** Information shown follows **
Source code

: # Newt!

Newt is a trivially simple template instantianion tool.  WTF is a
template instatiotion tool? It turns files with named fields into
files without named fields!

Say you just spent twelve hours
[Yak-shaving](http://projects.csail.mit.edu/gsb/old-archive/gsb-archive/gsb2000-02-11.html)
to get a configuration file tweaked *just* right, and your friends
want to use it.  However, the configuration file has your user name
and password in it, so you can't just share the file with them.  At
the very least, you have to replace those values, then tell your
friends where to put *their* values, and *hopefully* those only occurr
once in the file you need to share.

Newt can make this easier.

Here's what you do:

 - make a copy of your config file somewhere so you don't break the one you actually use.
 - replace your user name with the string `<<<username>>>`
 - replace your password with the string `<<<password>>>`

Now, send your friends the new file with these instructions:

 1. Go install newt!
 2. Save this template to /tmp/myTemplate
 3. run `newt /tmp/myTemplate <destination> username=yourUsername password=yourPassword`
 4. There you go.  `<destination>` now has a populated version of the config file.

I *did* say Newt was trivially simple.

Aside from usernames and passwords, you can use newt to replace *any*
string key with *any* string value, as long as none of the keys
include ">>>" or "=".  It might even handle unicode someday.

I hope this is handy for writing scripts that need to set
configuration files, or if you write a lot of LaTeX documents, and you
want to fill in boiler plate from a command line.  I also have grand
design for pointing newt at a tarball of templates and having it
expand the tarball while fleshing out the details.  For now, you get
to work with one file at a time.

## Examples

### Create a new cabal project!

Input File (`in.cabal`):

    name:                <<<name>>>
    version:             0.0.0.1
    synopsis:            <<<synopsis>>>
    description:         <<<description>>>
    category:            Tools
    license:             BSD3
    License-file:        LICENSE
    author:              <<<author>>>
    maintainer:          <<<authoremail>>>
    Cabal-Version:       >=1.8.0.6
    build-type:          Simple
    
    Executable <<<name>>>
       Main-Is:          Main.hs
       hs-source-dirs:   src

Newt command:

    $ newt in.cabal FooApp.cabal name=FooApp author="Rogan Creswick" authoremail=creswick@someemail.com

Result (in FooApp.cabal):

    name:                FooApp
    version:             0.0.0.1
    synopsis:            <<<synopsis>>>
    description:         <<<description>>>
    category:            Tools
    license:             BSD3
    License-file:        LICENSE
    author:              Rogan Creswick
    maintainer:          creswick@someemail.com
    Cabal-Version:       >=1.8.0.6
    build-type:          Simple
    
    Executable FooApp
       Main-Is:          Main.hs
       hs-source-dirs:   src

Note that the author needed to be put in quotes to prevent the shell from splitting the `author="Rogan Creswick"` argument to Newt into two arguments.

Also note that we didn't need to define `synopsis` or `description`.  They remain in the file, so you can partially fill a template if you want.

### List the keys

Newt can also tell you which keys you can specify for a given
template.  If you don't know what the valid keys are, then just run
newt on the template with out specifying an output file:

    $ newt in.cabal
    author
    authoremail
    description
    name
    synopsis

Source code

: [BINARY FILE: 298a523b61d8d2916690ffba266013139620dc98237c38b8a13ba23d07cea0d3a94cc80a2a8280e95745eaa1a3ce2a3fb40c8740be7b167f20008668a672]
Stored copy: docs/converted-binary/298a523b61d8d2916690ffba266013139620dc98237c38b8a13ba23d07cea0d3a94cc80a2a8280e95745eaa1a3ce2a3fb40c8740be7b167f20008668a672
** End of Information shown **
- [What you will do]:
Word for word, restate the listing above from its first line to the line with "the very least, you", keeping both.

- [Task result]:
Source code

: # Newt!

Newt is a trivially simple template instantianion tool.  WTF is a
template instatiotion tool? It turns files with named fields into
files without named fields!

Say you just spent twelve hours
[Yak-shaving](http://projects.csail.mit.edu/gsb/old-archive/gsb-archive/gsb2000-02-11.html)
to get a configuration file tweaked *just* right, and your friends
want to use it.  However, the configuration file has your user name
and password in it, so you can't just share the file with them.  At
the very least, you have to replace those values, then tell your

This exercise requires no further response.